44.1 kHz sampling was chosen for early digital recording systems and derived from the fact that the recording medium was video tape. The sample frequency therefore had to relate to frequencies present in the video system and both 625 and 525 line systems were likely to be used. The rate chosen comes about because in 625 line 25 Hz (PAL) systems the line frequency is 15.625 kHz and 588 out of the 625 lines are "active" for carrying video information. If three samples are recorded per line the sample rate is 15.625 x 588/625 x 3=44.1 kHz.
In 525 line 30 Hz systems the line frequency is 15.75 kHz and 490 out of the 525 lines are "active" for carrying video information. If three samples are recorded per line the sample rate is 15.75 x 490/525 x 3=44.1 kHz. Some converters were also made for use with NTSC recorders where the line frequency is 15.734 kHz giving a sample rate of only 44.056 kHz.
32 kHz is inadequate for the full audio band width often required, but 44.1/32 is not a convenient conversion ratio. 48 kHz was therefore adopted for high grade professional audio.
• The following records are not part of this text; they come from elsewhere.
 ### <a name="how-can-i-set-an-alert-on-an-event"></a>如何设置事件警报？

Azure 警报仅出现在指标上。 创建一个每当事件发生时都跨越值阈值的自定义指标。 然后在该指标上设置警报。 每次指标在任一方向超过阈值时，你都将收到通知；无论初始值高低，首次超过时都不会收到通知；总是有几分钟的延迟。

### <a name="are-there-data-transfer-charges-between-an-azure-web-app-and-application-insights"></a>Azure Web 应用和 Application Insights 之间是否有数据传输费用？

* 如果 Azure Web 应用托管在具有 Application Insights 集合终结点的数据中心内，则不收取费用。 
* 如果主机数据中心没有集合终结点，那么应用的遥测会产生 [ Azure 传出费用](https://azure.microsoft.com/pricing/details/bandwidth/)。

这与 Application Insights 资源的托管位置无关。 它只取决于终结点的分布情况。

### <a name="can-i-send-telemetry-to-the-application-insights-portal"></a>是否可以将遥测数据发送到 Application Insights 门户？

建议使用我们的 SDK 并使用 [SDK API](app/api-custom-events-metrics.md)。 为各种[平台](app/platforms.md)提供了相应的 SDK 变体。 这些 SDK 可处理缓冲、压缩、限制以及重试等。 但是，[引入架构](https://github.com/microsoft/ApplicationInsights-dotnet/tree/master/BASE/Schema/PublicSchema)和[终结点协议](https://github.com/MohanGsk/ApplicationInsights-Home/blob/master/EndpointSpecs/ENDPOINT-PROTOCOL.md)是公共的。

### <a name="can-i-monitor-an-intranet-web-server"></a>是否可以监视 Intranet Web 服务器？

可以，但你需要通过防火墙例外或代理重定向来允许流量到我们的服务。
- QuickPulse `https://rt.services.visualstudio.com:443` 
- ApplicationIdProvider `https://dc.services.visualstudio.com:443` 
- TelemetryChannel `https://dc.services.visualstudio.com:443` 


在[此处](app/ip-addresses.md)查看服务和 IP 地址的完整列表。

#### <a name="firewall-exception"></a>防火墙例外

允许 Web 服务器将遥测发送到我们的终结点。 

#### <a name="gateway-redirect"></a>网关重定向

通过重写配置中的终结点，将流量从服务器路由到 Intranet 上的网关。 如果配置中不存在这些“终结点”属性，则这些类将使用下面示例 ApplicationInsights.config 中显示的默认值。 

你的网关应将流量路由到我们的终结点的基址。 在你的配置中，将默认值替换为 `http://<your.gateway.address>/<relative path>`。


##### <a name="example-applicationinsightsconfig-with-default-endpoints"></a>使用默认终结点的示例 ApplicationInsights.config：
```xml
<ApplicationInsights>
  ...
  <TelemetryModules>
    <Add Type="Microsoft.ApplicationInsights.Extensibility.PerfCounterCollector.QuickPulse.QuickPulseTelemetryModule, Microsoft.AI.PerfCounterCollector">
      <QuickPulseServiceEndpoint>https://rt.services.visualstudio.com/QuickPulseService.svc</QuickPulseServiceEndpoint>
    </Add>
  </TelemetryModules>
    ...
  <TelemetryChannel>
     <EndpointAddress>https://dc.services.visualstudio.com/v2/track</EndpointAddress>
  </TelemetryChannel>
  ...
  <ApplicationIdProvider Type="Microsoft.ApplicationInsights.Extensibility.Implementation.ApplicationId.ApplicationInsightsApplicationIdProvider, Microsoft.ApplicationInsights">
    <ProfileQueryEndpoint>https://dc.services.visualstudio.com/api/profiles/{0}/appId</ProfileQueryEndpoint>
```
The sampling process generates side bands equal to the bandwidth of the audio signal on either side of the sample frequency. The illustration shows the frequency bands created when a 20 kHz audio band is sampled at 48 kHz.
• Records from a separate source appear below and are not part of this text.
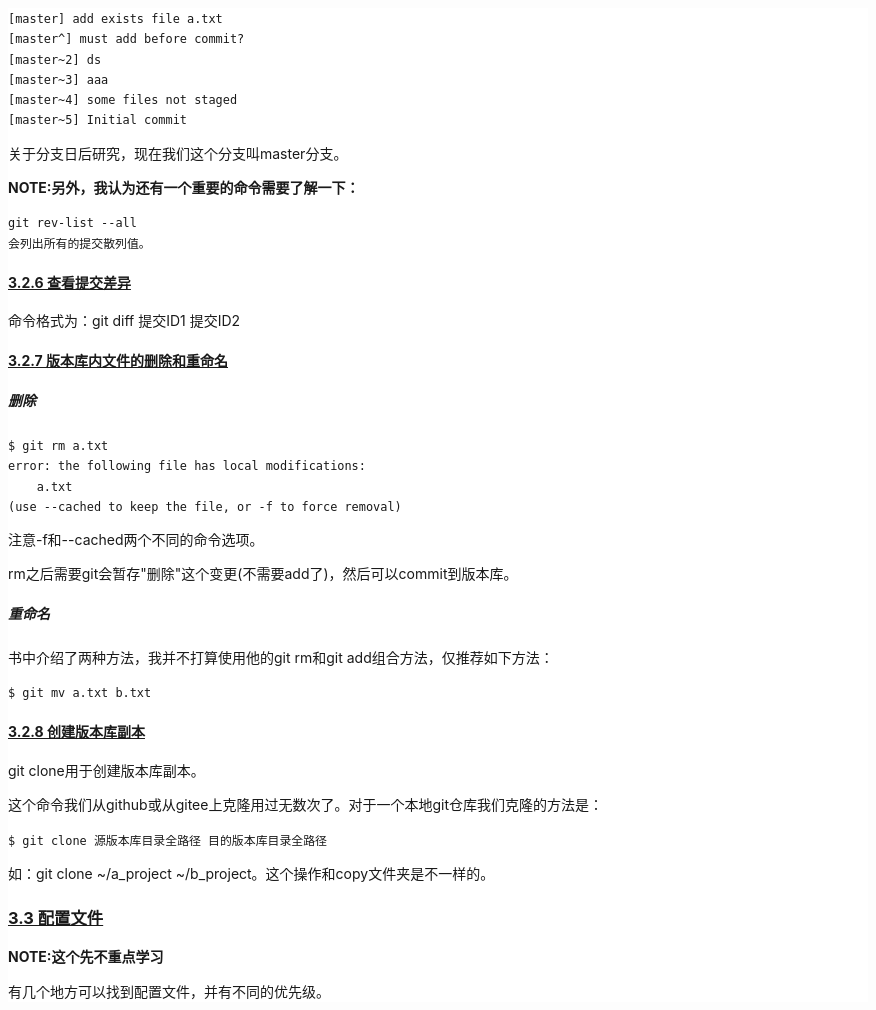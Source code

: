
 ```text
[master] add exists file a.txt
[master^] must add before commit?
[master~2] ds
[master~3] aaa
[master~4] some files not staged
[master~5] Initial commit

```
关于分支日后研究，现在我们这个分支叫master分支。

**NOTE:另外，我认为还有一个重要的命令需要了解一下：**
```text
git rev-list --all
会列出所有的提交散列值。
```

#### <a id='3.2.6' href='#c3.2.6'>3.2.6 查看提交差异</a>

命令格式为：git diff 提交ID1 提交ID2

#### <a id='3.2.7' href='#c3.2.7'>3.2.7 版本库内文件的删除和重命名</a>

##### 删除

```text
$ git rm a.txt
error: the following file has local modifications:
    a.txt
(use --cached to keep the file, or -f to force removal)
```

注意-f和--cached两个不同的命令选项。

rm之后需要git会暂存"删除"这个变更(不需要add了)，然后可以commit到版本库。

##### 重命名

书中介绍了两种方法，我并不打算使用他的git rm和git add组合方法，仅推荐如下方法：
```text
$ git mv a.txt b.txt
```

#### <a id='3.2.8' href='#c3.2.8'>3.2.8 创建版本库副本</a>

git clone用于创建版本库副本。

这个命令我们从github或从gitee上克隆用过无数次了。对于一个本地git仓库我们克隆的方法是：
```text
$ git clone 源版本库目录全路径 目的版本库目录全路径
``` 

如：git clone ~/a_project ~/b_project。这个操作和copy文件夹是不一样的。

### <a id='3.3' href='#c3.3'>3.3 配置文件</a>
**NOTE:这个先不重点学习**

有几个地方可以找到配置文件，并有不同的优先级。

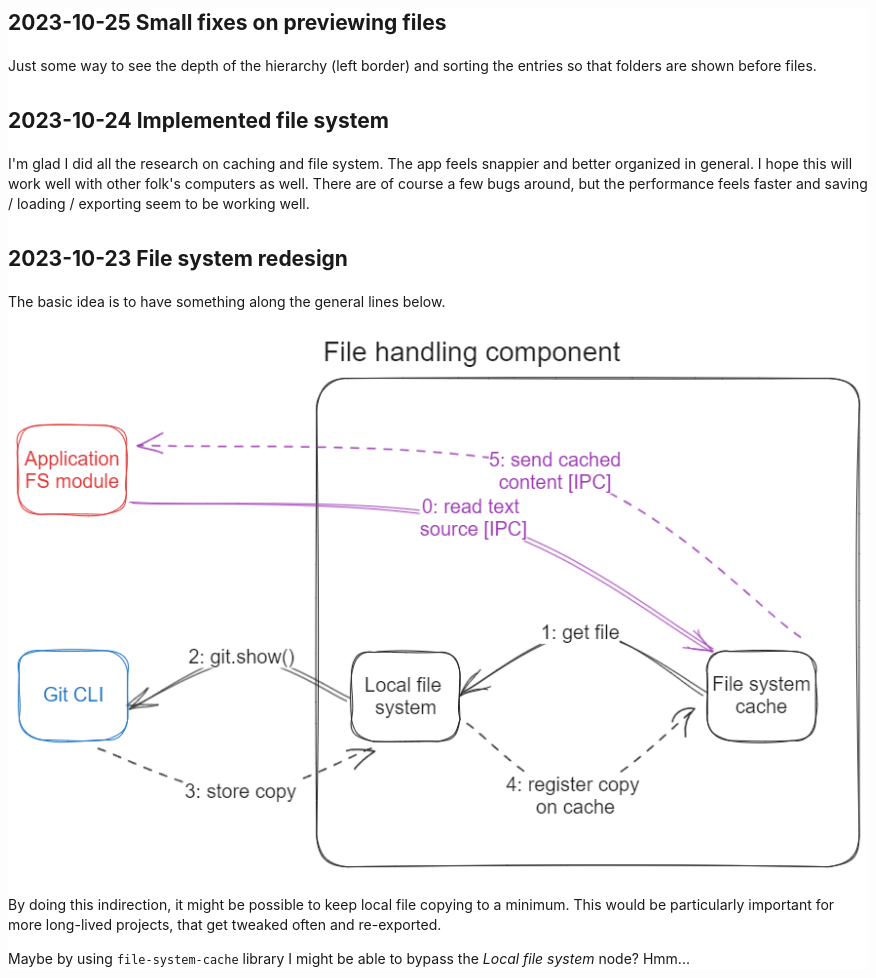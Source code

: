 ## 2023-10-25 Small fixes on previewing files

Just some way to see the depth of the hierarchy (left border) and sorting the entries so that folders are shown before files.

## 2023-10-24 Implemented file system

I'm glad I did all the research on caching and file system. The app feels snappier and better organized in general. I hope this will work well with other folk's computers as well. There are of course a few bugs around, but the performance feels faster and saving / loading / exporting seem to be working well.

## 2023-10-23 File system redesign

The basic idea is to have something along the general lines below.

![](media/20231023T192545-0400--file_handling_diagram.png)

By doing this indirection, it might be possible to keep local file copying to a minimum. This would be particularly important for more long-lived projects, that get tweaked often and re-exported.

Maybe by using `file-system-cache` library I might be able to bypass the _Local file system_ node? Hmm...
A further set of frequencies are created at double the sample frequency and also at three times and so on. These upper bands are not required to allow the original signal to be decoded so they can be rejected with a low pass filter.
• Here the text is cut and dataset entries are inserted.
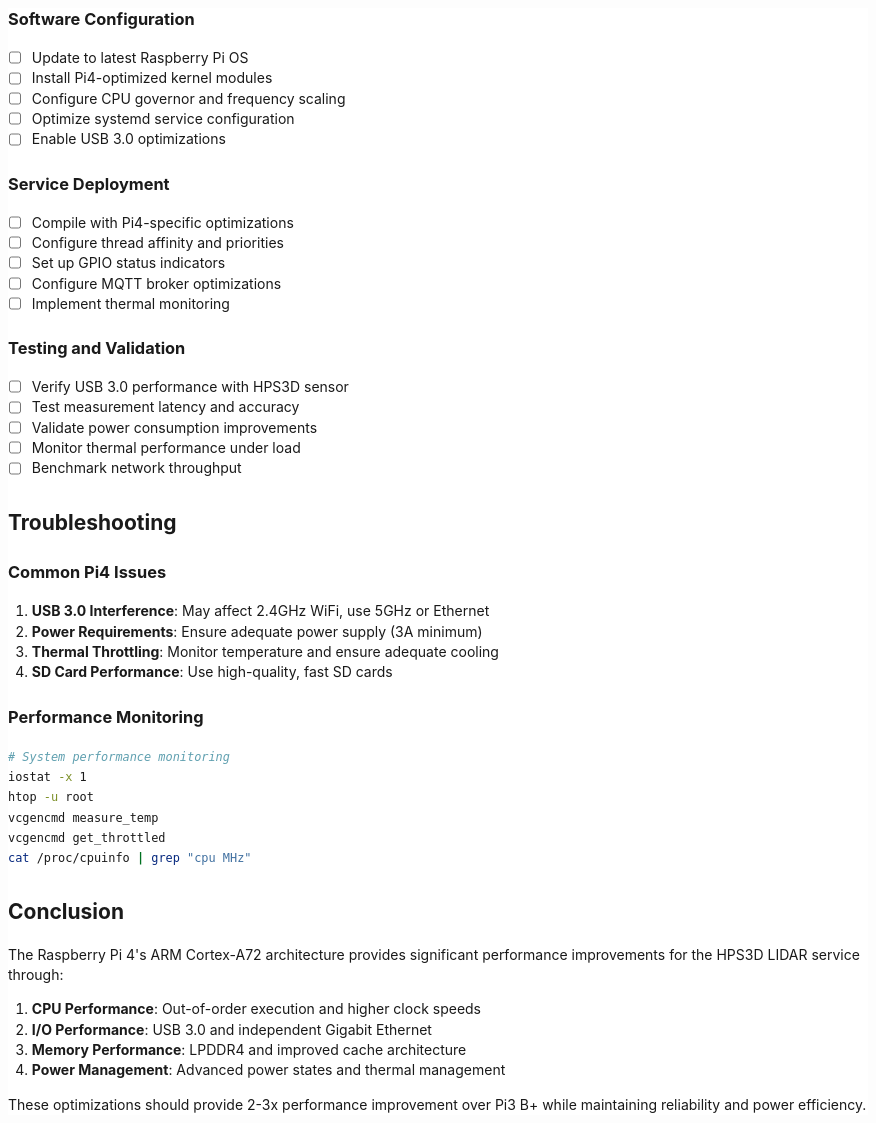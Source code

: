 ### Software Configuration
- [ ] Update to latest Raspberry Pi OS
- [ ] Install Pi4-optimized kernel modules
- [ ] Configure CPU governor and frequency scaling
- [ ] Optimize systemd service configuration
- [ ] Enable USB 3.0 optimizations

### Service Deployment
- [ ] Compile with Pi4-specific optimizations
- [ ] Configure thread affinity and priorities
- [ ] Set up GPIO status indicators  
- [ ] Configure MQTT broker optimizations
- [ ] Implement thermal monitoring

### Testing and Validation
- [ ] Verify USB 3.0 performance with HPS3D sensor
- [ ] Test measurement latency and accuracy
- [ ] Validate power consumption improvements
- [ ] Monitor thermal performance under load
- [ ] Benchmark network throughput

## Troubleshooting

### Common Pi4 Issues
1. **USB 3.0 Interference**: May affect 2.4GHz WiFi, use 5GHz or Ethernet
2. **Power Requirements**: Ensure adequate power supply (3A minimum)
3. **Thermal Throttling**: Monitor temperature and ensure adequate cooling
4. **SD Card Performance**: Use high-quality, fast SD cards

### Performance Monitoring
```bash
# System performance monitoring
iostat -x 1
htop -u root
vcgencmd measure_temp
vcgencmd get_throttled
cat /proc/cpuinfo | grep "cpu MHz"
```

## Conclusion

The Raspberry Pi 4's ARM Cortex-A72 architecture provides significant performance improvements for the HPS3D LIDAR service through:

1. **CPU Performance**: Out-of-order execution and higher clock speeds
2. **I/O Performance**: USB 3.0 and independent Gigabit Ethernet
3. **Memory Performance**: LPDDR4 and improved cache architecture
4. **Power Management**: Advanced power states and thermal management

These optimizations should provide 2-3x performance improvement over Pi3 B+ while maintaining reliability and power efficiency.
If an audio signal of 25 kHz is applied to the converter, the lower side band would extend to 48-25 kHz i.e. 23 kHz and the original signal and the converted signal now begin to overlap. This is called aliasing and is illustrated below.
In practice the filtering begins at 20 kHz so that any signal of 24 kHz or more is sufficiently attenuated to avoid the worst effects. To illustrate a nasty case, consider a sine wave of 18 kHz being sampled at 32 kHz. This will create signals of 32+18 kHz (50 kHz) and also 32-18 kHz (14 kHz). Inter-modulation of these can produce further frequencies and the sound can become badly damaged!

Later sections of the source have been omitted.